1. Noise models¶
1.1 Overview¶
Quantum devices, inevitably, are impacted by experimental imperfections, interactions with the environment, and other sources of noise. Generating large entangled states, in particular, is challenged by experimental noise. Simulated the effects of noise is useful for characterizing the performance of a quantum device, and for designing circuits which are robust to noise. In this notebook, we will look at how to use noise models in the GraphiQ framework.
2. Initializing noise models¶
Noise models are
""" Noise model creation examples """
import numpy as np
import graphiq.noise.noise_models as nm
import graphiq.backends.density_matrix.functions as dmf
# No noise
no_noise = nm.NoNoise()
# replace a gate by another, e.g., to model a systematic error in a gate implementation
modified_identity = dmf.parameterized_one_qubit_unitary(10 * np.pi / 180, 0, 0)
qubit1_replacement = nm.OneQubitGateReplacement(modified_identity)
# Let's now build a circuit, with and without the noise
from graphiq.circuit.circuit_dag import CircuitDAG
import graphiq.circuit.ops as ops
from graphiq.backends.density_matrix.compiler import DensityMatrixCompiler
compiler = DensityMatrixCompiler()
dag_noiseless = CircuitDAG(n_emitter=1, n_photon=0, n_classical=0)
dag_noiseless.add(ops.Hadamard(register=0, reg_type="e", noise=no_noise))
dag_noiseless.add(ops.Identity(register=0, reg_type="e", noise=no_noise))
dag_noisy = CircuitDAG(n_emitter=1, n_photon=0, n_classical=0)
dag_noisy.add(ops.Hadamard(register=0, reg_type="e", noise=no_noise))
dag_noisy.add(ops.Identity(register=0, reg_type="e", noise=qubit1_replacement))
print(f"noiseless circuit output")
compiler.compile(dag_noiseless).rep_data.draw()
print(f"noisy circuit output")
compiler.compile(dag_noisy).rep_data.draw();
2.1 Additive vs Replacement noise¶
There are two main groups of noise: AdditionNoiseBase and ReplacementNoiseBase.

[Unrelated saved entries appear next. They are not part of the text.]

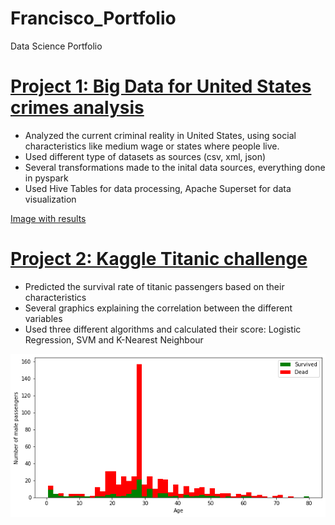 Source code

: # Francisco_Portfolio
Data Science Portfolio
# [Project 1: Big Data for United States crimes analysis](https://github.com/FCampos99/Projects/tree/main/BigDataUS)
- Analyzed the current criminal reality in United States, using social characteristics like medium wage or states where people live.
- Used different type of datasets as sources (csv, xml, json)
- Several transformations made to the inital data sources, everything done in pyspark
- Used Hive Tables for data processing, Apache Superset for data visualization

 [Image with results](https://github.com/FCampos99/Francisco_Portfolio/blob/main/images/social_stats.jpg)

# [Project 2: Kaggle Titanic challenge](https://github.com/FCampos99/Projects/tree/main/TitanicChallenge/Titanic)
- Predicted the survival rate of titanic passengers based on their characteristics 
- Several graphics explaining the correlation between the different variables
- Used three different algorithms and calculated their score: Logistic Regression, SVM and K-Nearest Neighbour

![](https://github.com/FCampos99/Francisco_Portfolio/blob/main/images/image.png)
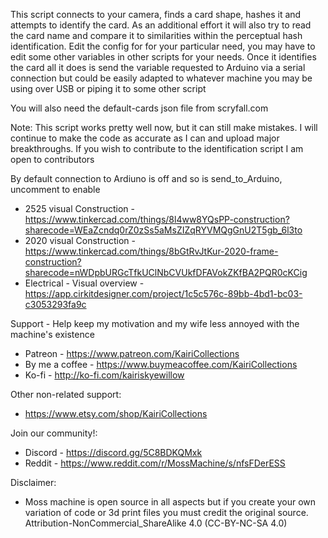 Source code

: This script connects to your camera, finds a card shape, hashes it and attempts to identify the card.
As an additional effort it will also try to read the card name and compare it to similarities within the perceptual hash identification. Edit the config for for your particular need, you may have to edit some other variables in other scripts for your needs. Once it identifies the card all it does is send the variable requested to Arduino via a serial connection but could be easily adapted to whatever machine you may be using over USB or piping it to some other script

You will also need the default-cards json file from scryfall.com

Note: This script works pretty well now, but it can still make mistakes. I will continue to make the code as accurate as I can and upload major breakthroughs. If you wish to contribute to the identification script I am open to contributors

By default connection to Ardiuno is off and so is send_to_Arduino, uncomment to enable

- 2525 visual Construction - https://www.tinkercad.com/things/8l4ww8YQsPP-construction?sharecode=WEaZcndq0rZ0zSs5aMsZIZqRYVMQgGnU2T5gb_6l3to
- 2020 visual Construction - https://www.tinkercad.com/things/8bGtRvJtKur-2020-frame-construction?sharecode=nWDpbURGcTfkUClNbCVUkfDFAVokZKfBA2PQR0cKCig
- Electrical - Visual overview - https://app.cirkitdesigner.com/project/1c5c576c-89bb-4bd1-bc03-c3053293fa9c

Support - Help keep my motivation and my wife less annoyed with the machine's existence
- Patreon - https://www.patreon.com/KairiCollections
- By me a coffee - https://www.buymeacoffee.com/KairiCollections
- Ko-fi - http://ko-fi.com/kairiskyewillow

Other non-related support:
- https://www.etsy.com/shop/KairiCollections

Join our community!:
- Discord - https://discord.gg/5C8BDKQMxk
- Reddit - https://www.reddit.com/r/MossMachine/s/nfsFDerESS

Disclaimer:
- Moss machine is open source in all aspects but if you create your own variation of code or 3d print files you must credit the original source. Attribution-NonCommercial_ShareAlike 4.0 (CC-BY-NC-SA 4.0)
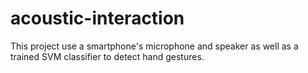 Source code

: # acoustic-interaction
This project use a smartphone's microphone and speaker as well as a trained SVM classifier to detect hand gestures.
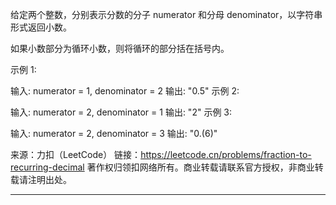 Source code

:给定两个整数，分别表示分数的分子 numerator 和分母 denominator，以字符串形式返回小数。

如果小数部分为循环小数，则将循环的部分括在括号内。

示例 1:

输入: numerator = 1, denominator = 2
输出: "0.5"
示例 2:

输入: numerator = 2, denominator = 1
输出: "2"
示例 3:

输入: numerator = 2, denominator = 3
输出: "0.(6)"

来源：力扣（LeetCode）
链接：https://leetcode.cn/problems/fraction-to-recurring-decimal
著作权归领扣网络所有。商业转载请联系官方授权，非商业转载请注明出处。

----



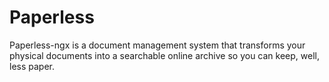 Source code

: # Paperless

Paperless-ngx is a document management system that transforms your physical documents into a searchable online archive so you can keep, well, less paper. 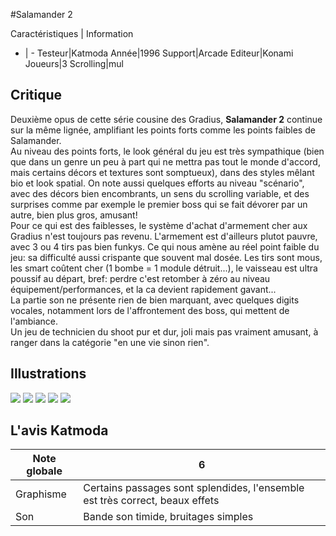 #Salamander 2

Caractéristiques | Information
- | -
Testeur|Katmoda
Année|1996
Support|Arcade
Editeur|Konami
Joueurs|3
Scrolling|mul

## Critique
Deuxième opus de cette série cousine des Gradius, <b>Salamander 2</b> continue sur la même lignée, amplifiant les points forts comme les points faibles de Salamander.<br/>Au niveau des points forts, le look général du jeu est très sympathique (bien que dans un genre un peu à part qui ne mettra pas tout le monde d'accord, mais certains décors et textures sont somptueux), dans des styles mêlant bio et look spatial. On note aussi quelques efforts au niveau "scénario", avec des décors bien encombrants, un sens du scrolling variable, et des surprises comme par exemple le premier boss qui se fait dévorer par un autre, bien plus gros, amusant!<br/>Pour ce qui est des faiblesses, le système d'achat d'armement cher aux Gradius n'est toujours pas revenu. L'armement est d'ailleurs plutot pauvre, avec 3 ou 4 tirs pas bien funkys. Ce qui nous amène au réel point faible du jeu: sa difficulté aussi crispante que souvent mal dosée. Les tirs sont mous, les smart coûtent cher (1 bombe = 1 module détruit...), le vaisseau est ultra poussif au départ, bref: perdre c'est retomber à zéro au niveau équipement/performances, et la ca devient rapidement gavant...<br/>La partie son ne présente rien de bien marquant, avec quelques digits vocales, notamment lors de l'affrontement des boss, qui mettent de l'ambiance.<br/>Un jeu de technicien du shoot pur et dur, joli mais pas vraiment amusant, à ranger dans la catégorie "en une vie sinon rien".

## Illustrations
![](http://www.shmup.com/images/thumbs/salamander2-1.gif)
![](http://www.shmup.com/images/thumbs/salamander2-2.gif)
![](http://www.shmup.com/images/thumbs/salamander2-3.gif)
![](http://www.shmup.com/images/thumbs/)
![](http://www.shmup.com/images/thumbs/)

## L'avis Katmoda
Note globale|6
-|-
Graphisme|Certains passages sont splendides, l'ensemble est très correct, beaux effets
Son|Bande son timide, bruitages simples
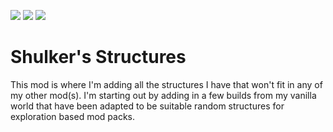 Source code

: ![](http://cf.way2muchnoise.eu/title/shulkers-structures.svg) ![](http://cf.way2muchnoise.eu/full_shulkers-structures_downloads.svg) ![](http://cf.way2muchnoise.eu/versions/shulkers-structures.svg)
# Shulker's Structures

This mod is where I'm adding all the structures I have that won't fit in any of my other mod(s). I'm starting out by adding in a few builds from my vanilla world that have been adapted to be suitable random structures for exploration based mod packs.
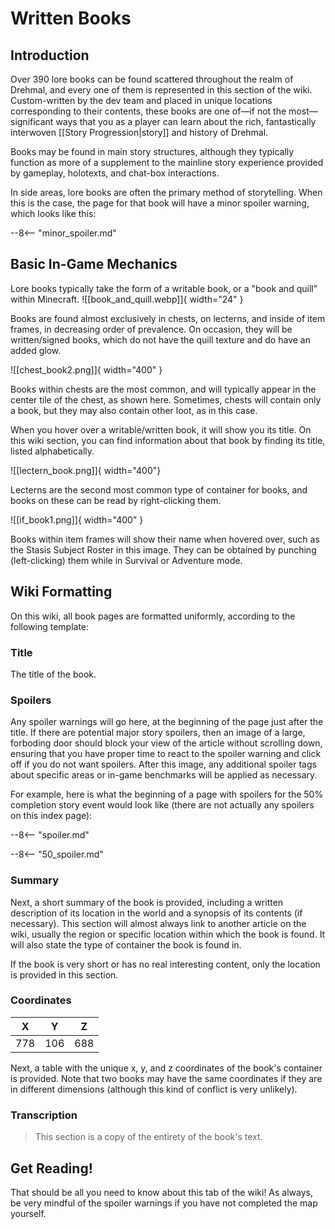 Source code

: # Written Books

## Introduction
Over 390 lore books can be found scattered throughout the realm of Drehmal, and every one of them is represented in this section of the wiki. Custom-written by the dev team and placed in unique locations corresponding to their contents, these books are one of—if not the most—significant ways that you as a player can learn about the rich, fantastically interwoven [[Story Progression|story]] and history of Drehmal.

Books may be found in main story structures, although they typically function as more of a supplement to the mainline story experience provided by gameplay, holotexts, and chat-box interactions.

In side areas, lore books are often the primary method of storytelling. When this is the case, the page for that book will have a minor spoiler warning, which looks like this:

--8<-- "minor_spoiler.md"

## Basic In-Game Mechanics

Lore books typically take the form of a writable book, or a "book and quill" within Minecraft. ![[book_and_quill.webp]]{ width="24" }

Books are found almost exclusively in chests, on lecterns, and inside of item frames, in decreasing order of prevalence. On occasion, they will be written/signed books, which do not have the quill texture and do have an added glow.

![[chest_book2.png]]{ width="400" }

Books within chests are the most common, and will typically appear in the center tile of the chest, as shown here. Sometimes, chests will contain only a book, but they may also contain other loot, as in this case.

When you hover over a writable/written book, it will show you its title. On this wiki section, you can find information about that book by finding its title, listed alphabetically.



![[lectern_book.png]]{ width="400"}

Lecterns are the second most common type of container for books, and books on these can be read by right-clicking them.


![[if_book1.png]]{ width="400" }

Books within item frames will show their name when hovered over, such as the Stasis Subject Roster in this image. They can be obtained by punching (left-clicking) them while in Survival or Adventure mode.



## Wiki Formatting

On this wiki, all book pages are formatted uniformly, according to the following template:

### Title

The title of the book.

### Spoilers

Any spoiler warnings will go here, at the beginning of the page just after the title. If there are potential major story spoilers, then an image of a large, forboding door should block your view of the article without scrolling down, ensuring that you have proper time to react to the spoiler warning and click off if you do not want spoilers. After this image, any additional spoiler tags about specific areas or in-game benchmarks will be applied as necessary.

For example, here is what the beginning of a page with spoilers for the 50% completion story event would look like (there are not actually any spoilers on this index page):

--8<-- "spoiler.md"

--8<-- "50_spoiler.md"

### Summary

Next, a short summary of the book is provided, including a written description of its location in the world and a synopsis of its contents (if necessary). This section will almost always link to another article on the wiki, usually the region or specific location within which the book is found. It will also state the type of container the book is found in.

If the book is very short or has no real interesting content, only the location is provided in this section.

### Coordinates

| **X** | **Y** | **Z** |
| :---: | :---: | :---: |
|  778  |  106  |  688  |

Next, a table with the unique x, y, and z coordinates of the book's container is provided. Note that two books may have the same coordinates if they are in different dimensions (although this kind of conflict is very unlikely).

### Transcription

> This section is a copy of the entirety of the book's text.


## Get Reading!

That should be all you need to know about this tab of the wiki! As always, be very mindful of the spoiler warnings if you have not completed the map yourself.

AdditionNoiseBase channels are appended either before or after the regular gate. It does not, however, get rid of the regular gate. Examples of this includes local Clifford errors, depolarizing noise, etc.
ReplacementNoiseBase channels are, instead, replace the gate. It can be used to represent slightly faulty gates in the system.
These two classes are treated somewhat separately in the compilers; it is therefore useful to be aware of the distinction. Note that some incoming noise models (e.g. measurement error noise, or photon loss) may not fall into the categories above. However, for the time being, most noise should be one of these two types.